• **Exercise prompt**
For the entries below, report the number of lines where the string "destinazione" appears, and only that number.

• **Information**
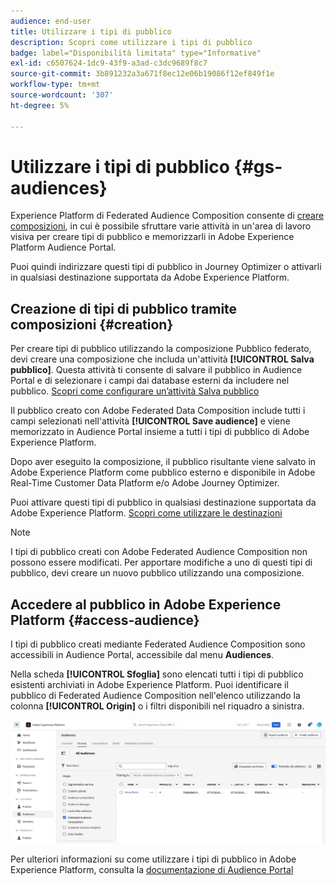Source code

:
 ```yaml
---
audience: end-user
title: Utilizzare i tipi di pubblico
description: Scopri come utilizzare i tipi di pubblico
badge: label="Disponibilità limitata" type="Informative"
exl-id: c6507624-1dc9-43f9-a3ad-c3dc9689f8c7
source-git-commit: 3b891232a3a671f8ec12e06b19086f12ef849f1e
workflow-type: tm+mt
source-wordcount: '307'
ht-degree: 5%

---
```


# Utilizzare i tipi di pubblico {#gs-audiences}

Experience Platform di Federated Audience Composition consente di [creare composizioni](../compositions/gs-compositions.md), in cui è possibile sfruttare varie attività in un&#39;area di lavoro visiva per creare tipi di pubblico e memorizzarli in Adobe Experience Platform Audience Portal.

Puoi quindi indirizzare questi tipi di pubblico in Journey Optimizer o attivarli in qualsiasi destinazione supportata da Adobe Experience Platform.

## Creazione di tipi di pubblico tramite composizioni {#creation}

Per creare tipi di pubblico utilizzando la composizione Pubblico federato, devi creare una composizione che includa un&#39;attività **[!UICONTROL Salva pubblico]**. Questa attività ti consente di salvare il pubblico in Audience Portal e di selezionare i campi dai database esterni da includere nel pubblico. [Scopri come configurare un’attività Salva pubblico](../compositions/activities/save-audience.md)

Il pubblico creato con Adobe Federated Data Composition include tutti i campi selezionati nell&#39;attività **[!UICONTROL Save audience]** e viene memorizzato in Audience Portal insieme a tutti i tipi di pubblico di Adobe Experience Platform.

Dopo aver eseguito la composizione, il pubblico risultante viene salvato in Adobe Experience Platform come pubblico esterno e disponibile in Adobe Real-Time Customer Data Platform e/o Adobe Journey Optimizer.

Puoi attivare questi tipi di pubblico in qualsiasi destinazione supportata da Adobe Experience Platform. [Scopri come utilizzare le destinazioni](https://experienceleague.adobe.com/en/docs/experience-platform/destinations/home)

>[!NOTE]
>
>I tipi di pubblico creati con Adobe Federated Audience Composition non possono essere modificati. Per apportare modifiche a uno di questi tipi di pubblico, devi creare un nuovo pubblico utilizzando una composizione.

## Accedere al pubblico in Adobe Experience Platform {#access-audience}

I tipi di pubblico creati mediante Federated Audience Composition sono accessibili in Audience Portal, accessibile dal menu **Audiences**.

Nella scheda **[!UICONTROL Sfoglia]** sono elencati tutti i tipi di pubblico esistenti archiviati in Adobe Experience Platform. Puoi identificare il pubblico di Federated Audience Composition nell&#39;elenco utilizzando la colonna **[!UICONTROL Origin]** o i filtri disponibili nel riquadro a sinistra.

![](assets/audiences-list.png)

Per ulteriori informazioni su come utilizzare i tipi di pubblico in Adobe Experience Platform, consulta la [documentazione di Audience Portal](https://experienceleague.adobe.com/en/docs/experience-platform/segmentation/ui/audience-portal)

<!-- add link to this donc once published: https://jira.corp.adobe.com/browse/PLAT-198674-->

• **Exercise result**
2